Par conséquent, l’Union de 2027 s’imagine dès 2020, ce qui a des avantages et des inconvénients. Certes, cette anticipation favorise la stabilité budgétaire, et apporte une garantie d’importance pour les financeurs, dont les citoyens. Toutefois, les prescriptions de ce cadre sont extrêmement rigides, ce qui nuit à la capacité d’adaptation et de coordination face à une crise imprévue. Ce fut le cas, entre autres, pour la crise migratoire survenue en 2015.
Comment le budget de l’UE s’articule-t-il avec celui des États membres ? Quelle est la valeur ajoutée du budget européen ?
Le budget européen s’articule autour de trois axes. Tout d’abord, certaines actions bénéficient directement aux États à travers la redistribution. Ces dépenses sont élaborées pour accompagner les budgets nationaux, comme dans le cadre de la Politique agricole commune (PAC) ou des fonds de la cohésion pour nos territoires.
Ensuite, des décisions sont prises dans le but de rationaliser et d’approfondir des politiques communes, pour aller au-delà des résultats qu’un État seul pourrait atteindre. Cela peut se matérialiser par des économies d’échelle ou des cibles plus ambitieuses assorties des budgets adéquats. C’est le cas du programme spatial européen ou de certaines mesures environnementales. Sont également inclus des mécanismes d’accompagnement pour les pays qui en manifestent le besoin, afin de favoriser la coopération entre pays sans critères de moyens.

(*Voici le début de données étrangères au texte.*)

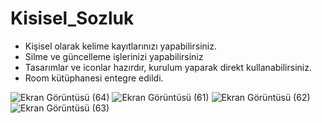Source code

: # Kisisel_Sozluk
- Kişisel olarak kelime kayıtlarınızı yapabilirsiniz.
- Silme ve güncelleme işlerinizi yapabilirsiniz
- Tasarımlar ve iconlar hazırdır, kurulum yaparak direkt kullanabilirsiniz.
- Room kütüphanesi entegre edildi.

![Ekran Görüntüsü (64)](https://user-images.githubusercontent.com/58858983/94175810-e09f1a80-fe9f-11ea-8200-ebe7e1cbcc3b.png)
![Ekran Görüntüsü (61)](https://user-images.githubusercontent.com/58858983/94175816-e268de00-fe9f-11ea-8084-8c49883afd73.png)
![Ekran Görüntüsü (62)](https://user-images.githubusercontent.com/58858983/94175823-e39a0b00-fe9f-11ea-8805-10ffa7358264.png)
![Ekran Görüntüsü (63)](https://user-images.githubusercontent.com/58858983/94175824-e4cb3800-fe9f-11ea-96d3-180476a6ba82.png)
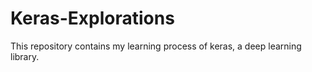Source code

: # Keras-Explorations
This repository contains my learning process of keras, a deep learning library. 
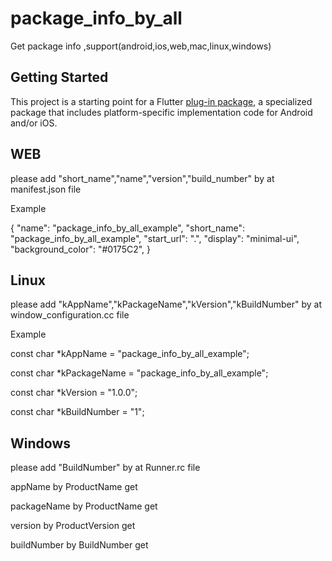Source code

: # package_info_by_all

Get package info ,support(android,ios,web,mac,linux,windows)

## Getting Started

This project is a starting point for a Flutter
[plug-in package](https://flutter.dev/developing-packages/),
a specialized package that includes platform-specific implementation code for
Android and/or iOS.


## WEB
 please add "short_name","name","version","build_number" by at  manifest.json file

Example

{
    "name": "package_info_by_all_example",
    "short_name": "package_info_by_all_example",
    "start_url": ".",
    "display": "minimal-ui",
    "background_color": "#0175C2",
}

## Linux
 please add "kAppName","kPackageName","kVersion","kBuildNumber" by at  window_configuration.cc file

Example

 const char *kAppName = "package_info_by_all_example";

 const char *kPackageName = "package_info_by_all_example";

 const char *kVersion = "1.0.0";

 const char *kBuildNumber = "1";

## Windows
 please add "BuildNumber" by at Runner.rc file

 appName  by ProductName get

 packageName by ProductName get

 version by ProductVersion get

 buildNumber by BuildNumber get
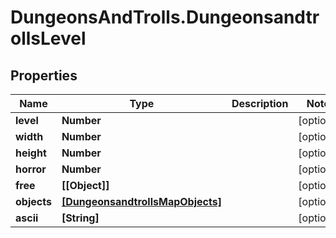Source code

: # DungeonsAndTrolls.DungeonsandtrollsLevel

## Properties

Name | Type | Description | Notes
------------ | ------------- | ------------- | -------------
**level** | **Number** |  | [optional] 
**width** | **Number** |  | [optional] 
**height** | **Number** |  | [optional] 
**horror** | **Number** |  | [optional] 
**free** | **[[Object]]** |  | [optional] 
**objects** | [**[DungeonsandtrollsMapObjects]**](DungeonsandtrollsMapObjects.md) |  | [optional] 
**ascii** | **[String]** |  | [optional] 


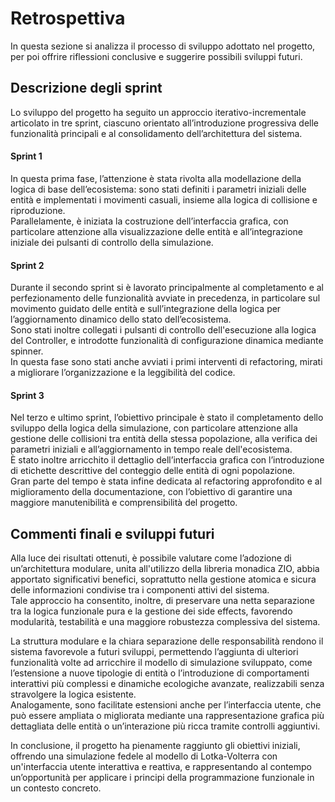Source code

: # Retrospettiva
In questa sezione si analizza il processo di sviluppo adottato nel progetto, per poi offrire riflessioni conclusive e suggerire possibili sviluppi futuri.

## Descrizione degli sprint
Lo sviluppo del progetto ha seguito un approccio iterativo-incrementale articolato in tre sprint, ciascuno orientato all’introduzione progressiva delle funzionalità principali e al consolidamento dell’architettura del sistema.

#### Sprint 1
In questa prima fase, l’attenzione è stata rivolta alla modellazione della logica di base dell’ecosistema: sono stati definiti i parametri iniziali delle entità e implementati i movimenti casuali, insieme alla logica di collisione e riproduzione.  
Parallelamente, è iniziata la costruzione dell’interfaccia grafica, con particolare attenzione alla visualizzazione delle entità e all’integrazione iniziale dei pulsanti di controllo della simulazione.

#### Sprint 2
Durante il secondo sprint si è lavorato principalmente al completamento e al perfezionamento delle funzionalità avviate in precedenza, in particolare sul movimento guidato delle entità e sull’integrazione della logica per l’aggiornamento dinamico dello stato dell’ecosistema.  
Sono stati inoltre collegati i pulsanti di controllo dell'esecuzione alla logica del Controller, e introdotte funzionalità di configurazione dinamica mediante spinner.  
In questa fase sono stati anche avviati i primi interventi di refactoring, mirati a migliorare l’organizzazione e la leggibilità del codice.

#### Sprint 3
Nel terzo e ultimo sprint, l’obiettivo principale è stato il completamento dello sviluppo della logica della simulazione, con particolare attenzione alla gestione delle collisioni tra entità della stessa popolazione, alla verifica dei parametri iniziali e all’aggiornamento in tempo reale dell'ecosistema.  
È stato inoltre arricchito il dettaglio dell’interfaccia grafica con l’introduzione di etichette descrittive del conteggio delle entità di ogni popolazione.  
Gran parte del tempo è stata infine dedicata al refactoring approfondito e al miglioramento della documentazione, con l’obiettivo di garantire una maggiore manutenibilità e comprensibilità del progetto.

## Commenti finali e sviluppi futuri
Alla luce dei risultati ottenuti, è possibile valutare come l’adozione di un’architettura modulare, unita all'utilizzo della libreria monadica ZIO, abbia apportato significativi benefici, soprattutto nella gestione atomica e sicura delle informazioni condivise tra i componenti attivi del sistema.  
Tale approccio ha consentito, inoltre, di preservare una netta separazione tra la logica funzionale pura e la gestione dei side effects, favorendo modularità, testabilità e una maggiore robustezza complessiva del sistema.

La struttura modulare e la chiara separazione delle responsabilità rendono il sistema favorevole a futuri sviluppi, permettendo l’aggiunta di ulteriori funzionalità volte ad arricchire il modello di simulazione sviluppato, come l’estensione a nuove tipologie di entità o l’introduzione di comportamenti interattivi più complessi e dinamiche ecologiche avanzate, realizzabili senza stravolgere la logica esistente.  
Analogamente, sono facilitate estensioni anche per l’interfaccia utente, che può essere ampliata o migliorata mediante una rappresentazione grafica più dettagliata delle entità o un’interazione più ricca tramite controlli aggiuntivi.

In conclusione, il progetto ha pienamente raggiunto gli obiettivi iniziali, offrendo una simulazione fedele al modello di Lotka-Volterra con un'interfaccia utente interattiva e reattiva, e rappresentando al contempo un’opportunità per applicare i principi della programmazione funzionale in un contesto concreto.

Enfin, ce budget a pour but de prendre ensemble les dispositions qui n’ont de sens qu’à l’échelle européenne. Le mécanisme d’ajustement carbone aux frontières en est un bon exemple. En imposant aux importateurs de régler les droits à polluer dont s’acquittent déjà les entreprises présentes sur le territoire européen, l’Union répond de manière uniforme à un enjeu d’égalité. Ce futur dispositif est donc un instrument crucial de cohérence institutionnelle et continentale.
Le CFP, un outil au service de l’ambition européenne ?
Entre nouvelles priorités et politiques traditionnelles, entre budgets annoncés et budgets réels en euros courants ou constants 2018, le CFP sert-il réellement et sincèrement l'ambition d'influence mondiale de l'UE ? Un exemple : avec l’annonce du Pacte vert et du respect de ces ambitions dans le budget, l'Union européenne a été présentée comme un modèle de gouvernance. Ce CFP constitue-t-il un outil adapté et suffisamment ambitieux ?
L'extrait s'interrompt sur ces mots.